Nel secondo tempo l’inerzia a mano a mano cambia. I locali prendono coraggio e si difendono meglio, concedendo meno e costruendo di più. Non ci sono scossoni però, quindi si va ai supplementari. Qui Scansani dal limite costringe il portiere di casa a rifugiarsi in angolo. Poco dopo ecco il gol che segna la contesa, con Mazzieri che approfitta di un disimpegno approssimativo della difesa ospite e calcia senza quasi guardare in porta da circa 25 metri, ne esce una traiettoria a palombella che tocca la base inferiore della traversa e supera Barbato. E’ l’1-0 che manda in visibilio i locali, mortifica i biancorossi e indirizza la finale playoff.

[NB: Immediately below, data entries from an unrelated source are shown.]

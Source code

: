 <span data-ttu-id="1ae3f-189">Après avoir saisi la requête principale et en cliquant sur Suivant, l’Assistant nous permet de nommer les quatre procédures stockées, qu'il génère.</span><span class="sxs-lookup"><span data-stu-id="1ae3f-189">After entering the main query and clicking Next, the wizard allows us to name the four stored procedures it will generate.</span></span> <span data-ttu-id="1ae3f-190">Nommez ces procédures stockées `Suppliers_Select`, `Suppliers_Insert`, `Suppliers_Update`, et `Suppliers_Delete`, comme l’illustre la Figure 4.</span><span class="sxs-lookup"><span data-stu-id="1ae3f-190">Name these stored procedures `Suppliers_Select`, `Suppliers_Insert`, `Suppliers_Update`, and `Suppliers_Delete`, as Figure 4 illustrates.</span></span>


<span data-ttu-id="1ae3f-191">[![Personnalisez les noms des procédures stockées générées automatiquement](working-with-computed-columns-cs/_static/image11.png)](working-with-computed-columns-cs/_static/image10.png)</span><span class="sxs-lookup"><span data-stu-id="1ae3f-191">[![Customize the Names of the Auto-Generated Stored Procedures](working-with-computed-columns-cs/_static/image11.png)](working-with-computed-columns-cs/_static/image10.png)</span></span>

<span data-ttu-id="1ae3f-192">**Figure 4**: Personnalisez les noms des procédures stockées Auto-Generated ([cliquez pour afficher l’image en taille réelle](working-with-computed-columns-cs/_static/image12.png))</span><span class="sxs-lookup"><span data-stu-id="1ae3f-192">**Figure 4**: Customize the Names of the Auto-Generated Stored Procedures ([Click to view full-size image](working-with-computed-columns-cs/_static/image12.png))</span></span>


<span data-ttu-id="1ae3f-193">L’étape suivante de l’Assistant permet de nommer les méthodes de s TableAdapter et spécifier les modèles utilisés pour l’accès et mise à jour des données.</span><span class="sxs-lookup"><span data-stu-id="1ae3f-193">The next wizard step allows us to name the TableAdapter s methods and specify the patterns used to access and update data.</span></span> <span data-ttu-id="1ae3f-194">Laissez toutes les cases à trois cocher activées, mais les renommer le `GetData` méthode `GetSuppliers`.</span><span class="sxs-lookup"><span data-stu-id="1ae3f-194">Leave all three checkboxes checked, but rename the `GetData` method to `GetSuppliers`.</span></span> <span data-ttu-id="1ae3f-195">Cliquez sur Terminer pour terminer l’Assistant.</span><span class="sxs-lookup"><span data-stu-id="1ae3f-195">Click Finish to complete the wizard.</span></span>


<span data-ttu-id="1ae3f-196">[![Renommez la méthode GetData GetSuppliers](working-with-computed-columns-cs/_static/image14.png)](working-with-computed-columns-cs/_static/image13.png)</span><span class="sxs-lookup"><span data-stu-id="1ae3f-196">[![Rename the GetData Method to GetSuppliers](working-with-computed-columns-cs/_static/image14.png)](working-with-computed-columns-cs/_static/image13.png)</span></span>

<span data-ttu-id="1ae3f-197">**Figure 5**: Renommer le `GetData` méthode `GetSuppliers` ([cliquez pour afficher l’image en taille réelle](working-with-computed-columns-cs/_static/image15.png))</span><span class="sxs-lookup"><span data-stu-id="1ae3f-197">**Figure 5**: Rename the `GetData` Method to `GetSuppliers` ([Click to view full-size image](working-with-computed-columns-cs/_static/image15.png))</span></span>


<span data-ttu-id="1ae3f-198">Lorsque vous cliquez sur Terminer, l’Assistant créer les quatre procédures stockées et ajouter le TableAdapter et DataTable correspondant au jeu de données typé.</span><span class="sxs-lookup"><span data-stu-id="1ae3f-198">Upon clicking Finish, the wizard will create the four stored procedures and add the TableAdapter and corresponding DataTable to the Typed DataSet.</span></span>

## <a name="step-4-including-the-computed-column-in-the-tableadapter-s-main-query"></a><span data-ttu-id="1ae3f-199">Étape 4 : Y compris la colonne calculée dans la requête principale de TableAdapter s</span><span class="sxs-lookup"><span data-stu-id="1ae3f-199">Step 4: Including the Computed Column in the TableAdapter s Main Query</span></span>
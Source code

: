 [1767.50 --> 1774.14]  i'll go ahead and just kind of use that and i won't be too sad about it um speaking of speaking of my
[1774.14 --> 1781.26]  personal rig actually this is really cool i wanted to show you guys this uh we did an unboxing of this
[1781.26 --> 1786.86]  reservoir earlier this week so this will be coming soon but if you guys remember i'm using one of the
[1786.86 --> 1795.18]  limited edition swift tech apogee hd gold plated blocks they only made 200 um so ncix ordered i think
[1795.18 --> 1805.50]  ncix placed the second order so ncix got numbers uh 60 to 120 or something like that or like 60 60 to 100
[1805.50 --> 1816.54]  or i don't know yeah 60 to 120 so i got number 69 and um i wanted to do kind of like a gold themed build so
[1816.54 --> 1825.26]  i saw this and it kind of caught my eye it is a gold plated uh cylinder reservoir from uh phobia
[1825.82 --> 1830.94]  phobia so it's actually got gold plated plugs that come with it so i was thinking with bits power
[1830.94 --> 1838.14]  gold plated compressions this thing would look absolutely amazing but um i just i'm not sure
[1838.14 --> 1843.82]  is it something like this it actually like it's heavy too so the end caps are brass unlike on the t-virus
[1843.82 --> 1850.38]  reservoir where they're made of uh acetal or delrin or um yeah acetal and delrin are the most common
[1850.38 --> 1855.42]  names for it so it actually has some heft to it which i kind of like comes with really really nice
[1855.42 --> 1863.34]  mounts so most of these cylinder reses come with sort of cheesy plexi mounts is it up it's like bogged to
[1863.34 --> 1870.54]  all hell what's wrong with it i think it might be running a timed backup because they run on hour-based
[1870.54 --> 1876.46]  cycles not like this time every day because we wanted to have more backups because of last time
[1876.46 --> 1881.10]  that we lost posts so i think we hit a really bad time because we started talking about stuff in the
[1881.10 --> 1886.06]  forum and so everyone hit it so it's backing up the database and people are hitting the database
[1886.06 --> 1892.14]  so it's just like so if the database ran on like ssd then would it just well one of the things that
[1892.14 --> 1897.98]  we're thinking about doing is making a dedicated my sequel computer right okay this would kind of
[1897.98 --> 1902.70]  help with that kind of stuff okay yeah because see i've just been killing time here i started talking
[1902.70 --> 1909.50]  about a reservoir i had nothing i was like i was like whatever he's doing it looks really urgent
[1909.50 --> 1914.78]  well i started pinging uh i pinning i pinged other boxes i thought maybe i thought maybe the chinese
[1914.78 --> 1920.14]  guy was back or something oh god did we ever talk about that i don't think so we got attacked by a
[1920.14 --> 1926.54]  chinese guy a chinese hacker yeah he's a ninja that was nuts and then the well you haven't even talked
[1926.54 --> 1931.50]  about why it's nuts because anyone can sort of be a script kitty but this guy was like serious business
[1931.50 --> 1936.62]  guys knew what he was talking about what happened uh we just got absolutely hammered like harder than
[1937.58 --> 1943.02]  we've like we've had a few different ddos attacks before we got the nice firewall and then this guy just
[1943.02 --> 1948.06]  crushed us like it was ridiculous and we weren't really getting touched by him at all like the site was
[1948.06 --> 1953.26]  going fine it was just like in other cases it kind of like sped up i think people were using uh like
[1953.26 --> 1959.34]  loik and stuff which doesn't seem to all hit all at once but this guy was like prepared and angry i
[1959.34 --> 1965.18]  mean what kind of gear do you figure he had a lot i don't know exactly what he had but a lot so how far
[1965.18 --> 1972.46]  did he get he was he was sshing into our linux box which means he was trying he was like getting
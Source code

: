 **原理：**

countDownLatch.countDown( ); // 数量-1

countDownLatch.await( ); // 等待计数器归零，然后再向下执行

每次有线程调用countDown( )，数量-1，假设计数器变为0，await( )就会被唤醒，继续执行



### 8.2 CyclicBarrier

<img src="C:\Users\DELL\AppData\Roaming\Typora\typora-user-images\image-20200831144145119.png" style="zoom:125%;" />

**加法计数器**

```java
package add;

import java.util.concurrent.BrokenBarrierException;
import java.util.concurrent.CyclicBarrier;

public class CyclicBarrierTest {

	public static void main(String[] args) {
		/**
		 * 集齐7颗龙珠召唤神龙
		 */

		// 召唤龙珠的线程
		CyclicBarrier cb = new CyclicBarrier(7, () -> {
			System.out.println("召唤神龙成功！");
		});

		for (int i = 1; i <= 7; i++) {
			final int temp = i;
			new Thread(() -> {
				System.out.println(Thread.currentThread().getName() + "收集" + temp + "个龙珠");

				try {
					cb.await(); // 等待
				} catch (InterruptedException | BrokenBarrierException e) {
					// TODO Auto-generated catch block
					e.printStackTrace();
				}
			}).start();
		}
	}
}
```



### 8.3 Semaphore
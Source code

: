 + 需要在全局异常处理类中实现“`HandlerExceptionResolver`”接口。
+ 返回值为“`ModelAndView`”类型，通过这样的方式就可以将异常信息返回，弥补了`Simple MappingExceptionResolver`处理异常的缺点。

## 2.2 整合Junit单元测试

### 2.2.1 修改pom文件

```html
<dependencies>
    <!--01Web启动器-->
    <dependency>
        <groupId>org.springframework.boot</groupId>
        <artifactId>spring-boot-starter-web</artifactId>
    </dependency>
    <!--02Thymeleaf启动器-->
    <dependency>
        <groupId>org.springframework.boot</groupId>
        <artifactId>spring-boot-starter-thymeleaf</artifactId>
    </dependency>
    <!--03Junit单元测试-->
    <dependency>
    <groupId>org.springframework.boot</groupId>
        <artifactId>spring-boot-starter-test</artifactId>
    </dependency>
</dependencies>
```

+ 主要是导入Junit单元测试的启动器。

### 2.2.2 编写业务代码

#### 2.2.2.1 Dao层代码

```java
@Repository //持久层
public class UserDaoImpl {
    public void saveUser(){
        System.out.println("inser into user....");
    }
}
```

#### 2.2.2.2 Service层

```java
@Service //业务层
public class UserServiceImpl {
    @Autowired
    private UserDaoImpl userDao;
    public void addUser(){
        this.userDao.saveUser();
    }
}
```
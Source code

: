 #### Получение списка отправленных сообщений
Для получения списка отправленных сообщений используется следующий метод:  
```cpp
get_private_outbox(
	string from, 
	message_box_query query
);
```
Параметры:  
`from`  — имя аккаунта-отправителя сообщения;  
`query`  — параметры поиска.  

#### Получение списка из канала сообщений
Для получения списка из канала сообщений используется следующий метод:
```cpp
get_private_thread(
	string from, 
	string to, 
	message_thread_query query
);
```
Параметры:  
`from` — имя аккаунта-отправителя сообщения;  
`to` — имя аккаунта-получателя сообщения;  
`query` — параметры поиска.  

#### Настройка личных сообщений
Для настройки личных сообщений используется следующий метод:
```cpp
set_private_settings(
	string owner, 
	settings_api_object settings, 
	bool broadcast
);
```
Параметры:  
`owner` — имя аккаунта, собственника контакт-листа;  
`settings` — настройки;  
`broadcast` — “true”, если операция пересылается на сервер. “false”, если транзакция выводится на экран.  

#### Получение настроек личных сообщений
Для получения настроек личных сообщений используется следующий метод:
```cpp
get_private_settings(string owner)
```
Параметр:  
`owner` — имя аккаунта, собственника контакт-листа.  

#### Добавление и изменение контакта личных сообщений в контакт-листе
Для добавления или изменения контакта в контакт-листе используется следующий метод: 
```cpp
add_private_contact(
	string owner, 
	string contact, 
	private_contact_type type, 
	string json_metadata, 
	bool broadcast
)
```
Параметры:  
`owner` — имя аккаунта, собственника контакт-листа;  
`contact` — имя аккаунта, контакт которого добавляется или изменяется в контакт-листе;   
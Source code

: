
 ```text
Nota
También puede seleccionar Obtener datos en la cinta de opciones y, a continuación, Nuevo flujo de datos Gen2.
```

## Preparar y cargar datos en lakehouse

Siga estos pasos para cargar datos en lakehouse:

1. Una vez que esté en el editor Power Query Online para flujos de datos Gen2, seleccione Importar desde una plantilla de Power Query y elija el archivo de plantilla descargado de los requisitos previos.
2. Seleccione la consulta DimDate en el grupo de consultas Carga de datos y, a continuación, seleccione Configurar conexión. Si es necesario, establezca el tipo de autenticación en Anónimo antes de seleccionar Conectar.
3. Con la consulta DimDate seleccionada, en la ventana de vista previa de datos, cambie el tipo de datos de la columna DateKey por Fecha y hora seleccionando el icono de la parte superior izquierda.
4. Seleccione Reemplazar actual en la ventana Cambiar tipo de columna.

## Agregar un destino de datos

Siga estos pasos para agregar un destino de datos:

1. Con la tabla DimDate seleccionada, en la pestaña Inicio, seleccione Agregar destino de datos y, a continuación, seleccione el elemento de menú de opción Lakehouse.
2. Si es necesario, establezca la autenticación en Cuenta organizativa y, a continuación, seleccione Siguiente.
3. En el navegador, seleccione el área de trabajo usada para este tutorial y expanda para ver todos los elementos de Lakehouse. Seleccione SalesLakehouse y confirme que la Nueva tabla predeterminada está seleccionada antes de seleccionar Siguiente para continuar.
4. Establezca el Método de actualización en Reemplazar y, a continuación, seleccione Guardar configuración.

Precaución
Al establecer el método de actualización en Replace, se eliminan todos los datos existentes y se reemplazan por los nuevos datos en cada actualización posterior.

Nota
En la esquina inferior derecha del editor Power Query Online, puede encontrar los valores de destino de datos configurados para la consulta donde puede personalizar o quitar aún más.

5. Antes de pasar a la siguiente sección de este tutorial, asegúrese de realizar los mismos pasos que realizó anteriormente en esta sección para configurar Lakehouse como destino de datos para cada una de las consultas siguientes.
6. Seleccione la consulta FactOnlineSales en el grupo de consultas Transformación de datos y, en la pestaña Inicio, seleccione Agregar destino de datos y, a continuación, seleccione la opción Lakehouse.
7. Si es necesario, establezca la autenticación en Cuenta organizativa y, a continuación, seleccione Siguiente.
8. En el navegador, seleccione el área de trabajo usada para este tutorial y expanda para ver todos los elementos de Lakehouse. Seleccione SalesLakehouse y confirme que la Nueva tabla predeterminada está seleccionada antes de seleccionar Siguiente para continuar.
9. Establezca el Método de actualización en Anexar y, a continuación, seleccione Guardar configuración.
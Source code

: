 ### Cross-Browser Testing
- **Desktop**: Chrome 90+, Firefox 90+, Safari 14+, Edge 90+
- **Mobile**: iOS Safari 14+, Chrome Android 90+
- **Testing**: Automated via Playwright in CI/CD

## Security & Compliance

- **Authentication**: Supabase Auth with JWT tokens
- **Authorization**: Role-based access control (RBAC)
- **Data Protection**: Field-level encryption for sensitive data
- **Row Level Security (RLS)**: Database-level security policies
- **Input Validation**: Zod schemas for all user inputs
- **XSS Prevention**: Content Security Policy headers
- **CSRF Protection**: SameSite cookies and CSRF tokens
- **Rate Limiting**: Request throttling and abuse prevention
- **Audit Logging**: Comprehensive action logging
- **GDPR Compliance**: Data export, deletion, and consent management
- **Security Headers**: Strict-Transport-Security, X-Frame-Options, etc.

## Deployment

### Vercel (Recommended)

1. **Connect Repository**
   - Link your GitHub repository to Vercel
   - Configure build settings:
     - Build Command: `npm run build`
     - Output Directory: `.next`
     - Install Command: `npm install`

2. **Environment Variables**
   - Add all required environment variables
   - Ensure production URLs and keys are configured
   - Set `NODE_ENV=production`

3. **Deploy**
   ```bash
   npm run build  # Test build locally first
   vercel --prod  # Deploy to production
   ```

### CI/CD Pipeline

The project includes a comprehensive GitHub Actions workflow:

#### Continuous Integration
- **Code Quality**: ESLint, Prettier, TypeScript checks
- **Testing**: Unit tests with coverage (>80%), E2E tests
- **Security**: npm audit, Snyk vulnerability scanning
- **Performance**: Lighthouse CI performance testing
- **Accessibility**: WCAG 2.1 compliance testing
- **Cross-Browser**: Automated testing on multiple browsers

Si chiude così la stagione sambiagese, con un ottimo terzo posto e playoff perso ai supplementari contro un avversario, l’Usap, che per il secondo anno consecutivo raggiungere lo spareggio finale. Un anno fa perso con il Cupramontana, ora se la vedrà con la Sampaolese. Per i galletti è tempo di vacanza e programmazione futura.
Il tabellino:
AGUGLIANO POLVERIGI: Coacci, Gatto, Corradetti, Giombi, Tamburo, Antonelli, Marzuolo, Fabretti, Pascali, Mazzieri, Pieroni. All. Ballini
SAN BIAGIO: Barbato, Stagnari (85’ Mar.Scansani), Pucci, Tomassini, Esposito, Baro (60’ Carra), Marchetti (60’ Mat.Scansani), Martiri (75’ Boccolini), Giuliani (13’ p.t.s. Montesano), Marku (60’ Polenta), Barigelli. All. Castorina
ARBITRO: Bonci di Pesaro
RETE: 12’ p.t.s Mazzieri
Il commento di mister Alessandro Castorina: “E’ stata una gara approcciata bene, primo tempo abbiamo fatto ottime cose ma purtroppo non siamo riusciti a sbloccarla, nonostante alcune occasioni importanti, soprattutto una. Indirizzare la partita sarebbe stato importante. Poi nella ripresa un po’ il caldo, un po’ l’avversario che si è disposto meglio in campo chiudendo i nostri punti di forza, siamo calati. Ho provato con i 5 cambi a invertire un pò la rotta, ci abbiamo provato più con la voglia che con lucidità. Il gol preso è stato estemporaneo, il classico gol della domenica che ci ha tagliato le gambe. Ai ragazzi non posso imputare niente, hanno fatto il possibile, hanno gettato il cuore oltre l’ostacolo, ma non siamo riusciti a fare quel passetto in più per l’urgenza di vittoria, ma in generale la stagione è stata super positiva. Innanzitutto, dal punto di vista personale perché sono arrivato in una società nuova con gruppo nuovo e non era scontrato che riuscissi a fare il terzo playoff in 3 anni da allenatore, squadre forte ce ne erano tante e quindi non era scontato arrivarci. Dal punto di vista della squadra, dopo un primo periodo in cui si è dovuta amalgamare, ha fatto un grande girone di ritorno, mettendo le basi per un finale di stagione importante. Ora valuteremo con la società, ma le basi per un altro campionato di vertice ci sono, ma dovremo definire tutto. Voglio ringraziare i ragazzi e la società, mi sento molto orgoglioso di fare parte di questa comunità, di questo gruppo e quindi non posso che ringraziare tutti per questa stagione. Purtroppo, non siamo riusciti a raggiungere il sogno come volevamo ma chiudiamo comunque una stagione positiva”.